[Source texts of formatted documents]
--- START ---

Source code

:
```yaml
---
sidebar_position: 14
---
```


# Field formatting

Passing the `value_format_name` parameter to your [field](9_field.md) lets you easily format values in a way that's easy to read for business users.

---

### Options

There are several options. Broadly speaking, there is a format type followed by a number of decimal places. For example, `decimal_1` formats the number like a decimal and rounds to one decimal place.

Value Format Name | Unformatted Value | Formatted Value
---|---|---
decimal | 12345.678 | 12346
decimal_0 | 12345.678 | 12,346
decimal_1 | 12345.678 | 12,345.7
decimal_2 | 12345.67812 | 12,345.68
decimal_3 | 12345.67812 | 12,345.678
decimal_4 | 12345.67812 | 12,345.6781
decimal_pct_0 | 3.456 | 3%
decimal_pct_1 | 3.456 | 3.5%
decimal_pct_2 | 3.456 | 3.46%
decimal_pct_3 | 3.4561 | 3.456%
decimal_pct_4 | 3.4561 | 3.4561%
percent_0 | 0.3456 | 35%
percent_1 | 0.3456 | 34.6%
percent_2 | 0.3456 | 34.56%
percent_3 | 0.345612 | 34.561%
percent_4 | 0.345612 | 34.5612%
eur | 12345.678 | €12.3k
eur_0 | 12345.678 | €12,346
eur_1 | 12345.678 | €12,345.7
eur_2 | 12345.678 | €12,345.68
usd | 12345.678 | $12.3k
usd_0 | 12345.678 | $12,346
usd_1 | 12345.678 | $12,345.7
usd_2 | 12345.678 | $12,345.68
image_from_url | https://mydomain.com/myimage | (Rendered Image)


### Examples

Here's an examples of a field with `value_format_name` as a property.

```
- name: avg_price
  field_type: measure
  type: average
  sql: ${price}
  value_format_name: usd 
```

--- END ---

• REQUIREMENT
Return precisely the lines of the records, starting with the line that holds "percent_3 | 0.345612 | 34.561%" and ending with the last one.

• EXERCISE RESULT
percent_3 | 0.345612 | 34.561%
percent_4 | 0.345612 | 34.5612%
eur | 12345.678 | €12.3k
eur_0 | 12345.678 | €12,346
eur_1 | 12345.678 | €12,345.7
eur_2 | 12345.678 | €12,345.68
usd | 12345.678 | $12.3k
usd_0 | 12345.678 | $12,346
usd_1 | 12345.678 | $12,345.7
usd_2 | 12345.678 | $12,345.68
image_from_url | https://mydomain.com/myimage | (Rendered Image)


### Examples

Here's an examples of a field with `value_format_name` as a property.

```
- name: avg_price
  field_type: measure
  type: average
  sql: ${price}
  value_format_name: usd 
```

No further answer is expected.